Consequences are for the little people, apparently:

An interesting event took place during soon-to-be-Dr. Al Gore’s visit to Congress on Wednesday. Sen. James Inhofe (R-Oklahoma) asked the former Vice President to take a pledge that he would not use more energy in his personal residence than the average American, and Gore refused (video available here).As reported at the U.S. Senate Committee on Environment & Public Works website: “Senator Inhofe showed Gore a film frame from ‘An Inconvenient Truth’ where it asks viewers: ‘Are you ready to change the way you live?’”

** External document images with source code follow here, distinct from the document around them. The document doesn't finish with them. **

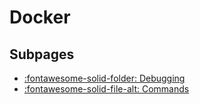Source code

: Docker
===

Subpages
---

- [:fontawesome-solid-folder: Debugging](debugging/index.md)
- [:fontawesome-solid-file-alt: Commands](commands.md)
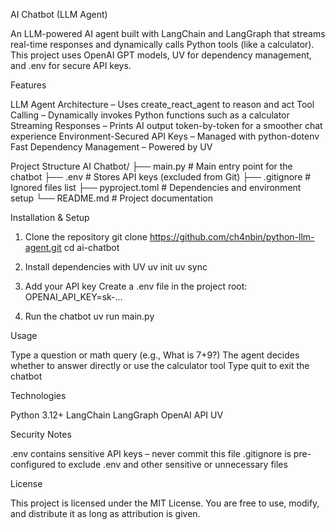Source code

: AI Chatbot (LLM Agent)

An LLM-powered AI agent built with LangChain and LangGraph that streams real-time responses and dynamically calls Python tools (like a calculator).
This project uses OpenAI GPT models, UV for dependency management, and .env for secure API keys.

Features

LLM Agent Architecture – Uses create_react_agent to reason and act
Tool Calling – Dynamically invokes Python functions such as a calculator
Streaming Responses – Prints AI output token-by-token for a smoother chat experience
Environment-Secured API Keys – Managed with python-dotenv
Fast Dependency Management – Powered by UV

Project Structure
AI Chatbot/
├── main.py          # Main entry point for the chatbot
├── .env             # Stores API keys (excluded from Git)
├── .gitignore       # Ignored files list
├── pyproject.toml   # Dependencies and environment setup
└── README.md        # Project documentation

Installation & Setup

1. Clone the repository
git clone https://github.com/ch4nbin/python-llm-agent.git
cd ai-chatbot

2. Install dependencies with UV
uv init
uv sync

3. Add your API key
Create a .env file in the project root:
OPENAI_API_KEY=sk-...

4. Run the chatbot
uv run main.py

Usage

Type a question or math query (e.g., What is 7+9?)
The agent decides whether to answer directly or use the calculator tool
Type quit to exit the chatbot

Technologies

Python 3.12+
LangChain
LangGraph
OpenAI API
UV

Security Notes

.env contains sensitive API keys – never commit this file
.gitignore is pre-configured to exclude .env and other sensitive or unnecessary files

License

This project is licensed under the MIT License.
You are free to use, modify, and distribute it as long as attribution is given.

On the playground, one would call this “Put up or Shut up.” Do you think Gore put up? The press release deliciously continued:

“There are hundreds of thousands of people who adore you and would follow your example by reducing their energy usage if you did. Don’t give us the run-around on carbon offsets or the gimmicks the wealthy do,” Senator Inhofe told Gore.“Are you willing to make a commitment here today by taking this pledge to consume no more energy for use in your residence than the average American household by one year from today?” Senator Inhofe asked.

Senator Inhofe then presented Vice President Gore with the following “Personal Energy Ethics Pledge:

As a believer:

  • that human-caused global warming is a moral, ethical, and spiritual issue affecting our survival;
  • that home energy use is a key component of overall energy use;
  • that reducing my fossil fuel-based home energy usage will lead to lower greenhouse gas emissions; and
  • that leaders on moral issues should lead by example;

I pledge to consume no more energy for use in my residence than the average American household by March 21, 2008.

Gore refused. Think this will make the network news programs this evening, or headlines tomorrow?

No, of course not. But like the story of Gore’s high-powered home that originally inspired Sen. Inhofe’s query, that doesn’t mean that news that the Goracle’s energy reserves are full of infinite hypocrisy won’t get out.